The determination of your parenting plan is an important part of the divorce process to prepare for. An experienced attorney should warn you of the following mistakes:

  1. Talking About the Case with Others: While it may be an instinct to confide in friends, this can lead to your demise in the end. You and your spouse probably still have mutual friends or friends that know each other, and gossip spreads fast. It is important to keep the details of your case confidential to avoid accidentally informing your ex about your defense tactics.
  2. Letting Your Emotions Make Your Decisions: The purpose of the allocation of parental responsibilities is to put your child’s best interests forward regardless of your relationship with your spouse. The reason for your divorce does not necessarily reflect on their parenting ability or style. Friends or family members will frequently take your side and provide you with a multitude of reasons to fight for sole responsibility. However, it is important to remember that what is best for you may not be best for your child.
  3. Using Your Children: Many parents can fall into the trap of hearing their ex’s business through their child or using their child as a messenger between parents. Placing your child in the middle of your divorce is an easy way to lose their respect and damage your relationship. This will be seen as bad parenting by a judge and can land you in hot water with your parenting arrangements.
  4. Social Media As an Outlet: In the digital age, many people turn to social media for comfort or for a sense of validation from friends. The worst time and place to talk about your new life or vent about your old one is on social media. Your account can be used against you in multiple areas of your divorce proceedings.  

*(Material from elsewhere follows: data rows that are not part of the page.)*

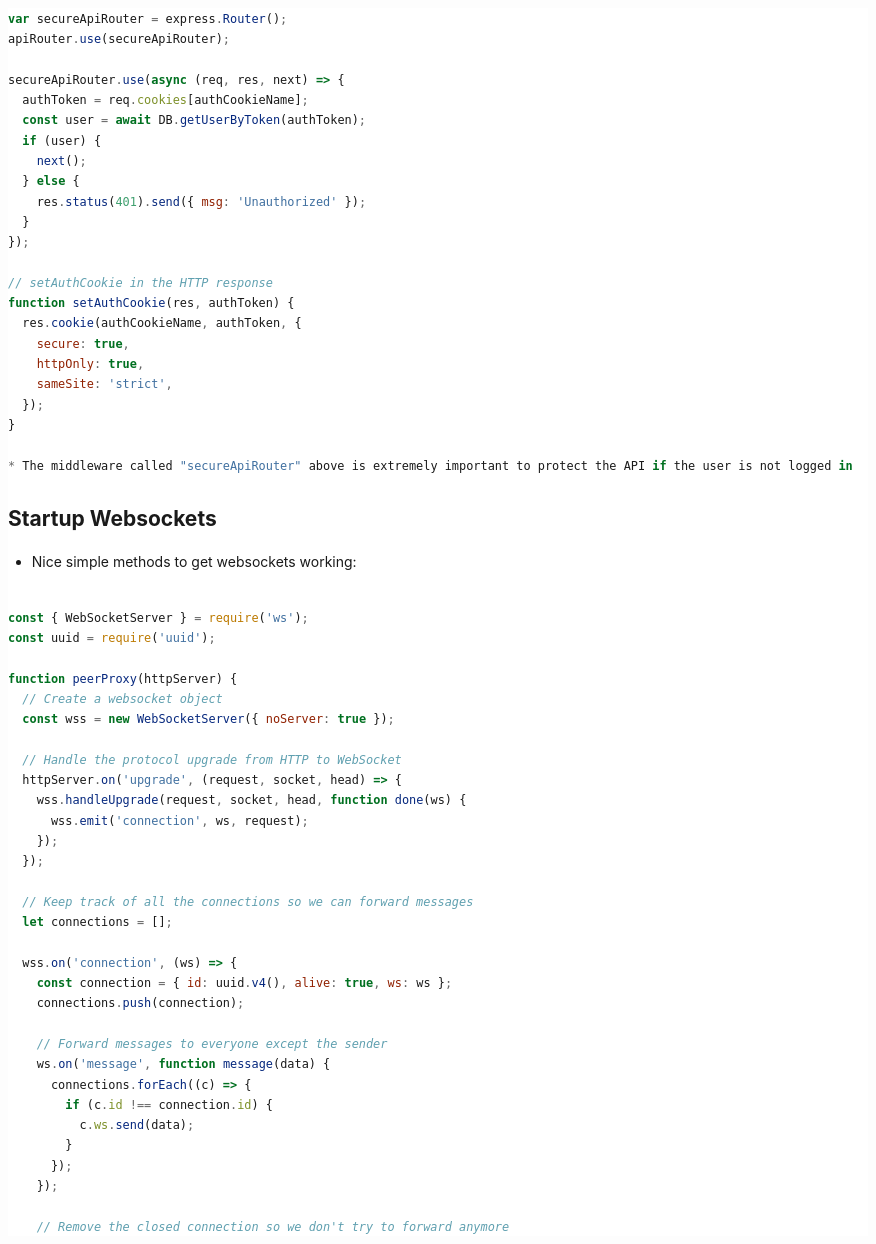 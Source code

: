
 ```javascript
var secureApiRouter = express.Router();
apiRouter.use(secureApiRouter);

secureApiRouter.use(async (req, res, next) => {
  authToken = req.cookies[authCookieName];
  const user = await DB.getUserByToken(authToken);
  if (user) {
    next();
  } else {
    res.status(401).send({ msg: 'Unauthorized' });
  }
});

// setAuthCookie in the HTTP response
function setAuthCookie(res, authToken) {
  res.cookie(authCookieName, authToken, {
    secure: true,
    httpOnly: true,
    sameSite: 'strict',
  });
}

* The middleware called "secureApiRouter" above is extremely important to protect the API if the user is not logged in
```


## Startup Websockets
* Nice simple methods to get websockets working:

```javascript

const { WebSocketServer } = require('ws');
const uuid = require('uuid');

function peerProxy(httpServer) {
  // Create a websocket object
  const wss = new WebSocketServer({ noServer: true });

  // Handle the protocol upgrade from HTTP to WebSocket
  httpServer.on('upgrade', (request, socket, head) => {
    wss.handleUpgrade(request, socket, head, function done(ws) {
      wss.emit('connection', ws, request);
    });
  });

  // Keep track of all the connections so we can forward messages
  let connections = [];

  wss.on('connection', (ws) => {
    const connection = { id: uuid.v4(), alive: true, ws: ws };
    connections.push(connection);

    // Forward messages to everyone except the sender
    ws.on('message', function message(data) {
      connections.forEach((c) => {
        if (c.id !== connection.id) {
          c.ws.send(data);
        }
      });
    });

    // Remove the closed connection so we don't try to forward anymore
```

Contact a DuPage County Divorce Lawyer

The errors listed and explained above can hurt you in your divorce case, but the biggest mistake of all is failing to hire an experienced attorney for the allocation of parental responsibilities. No matter how many tips and tricks you follow, having a professional on your side is the best way to fight for your child.  At A. Traub & Associates, we will provide you with the legal advice you need while fighting for you throughout your divorce proceedings. If you are searching for help in your parenting case, contact our Arlington Heights family law attorneys at 630-426-0196.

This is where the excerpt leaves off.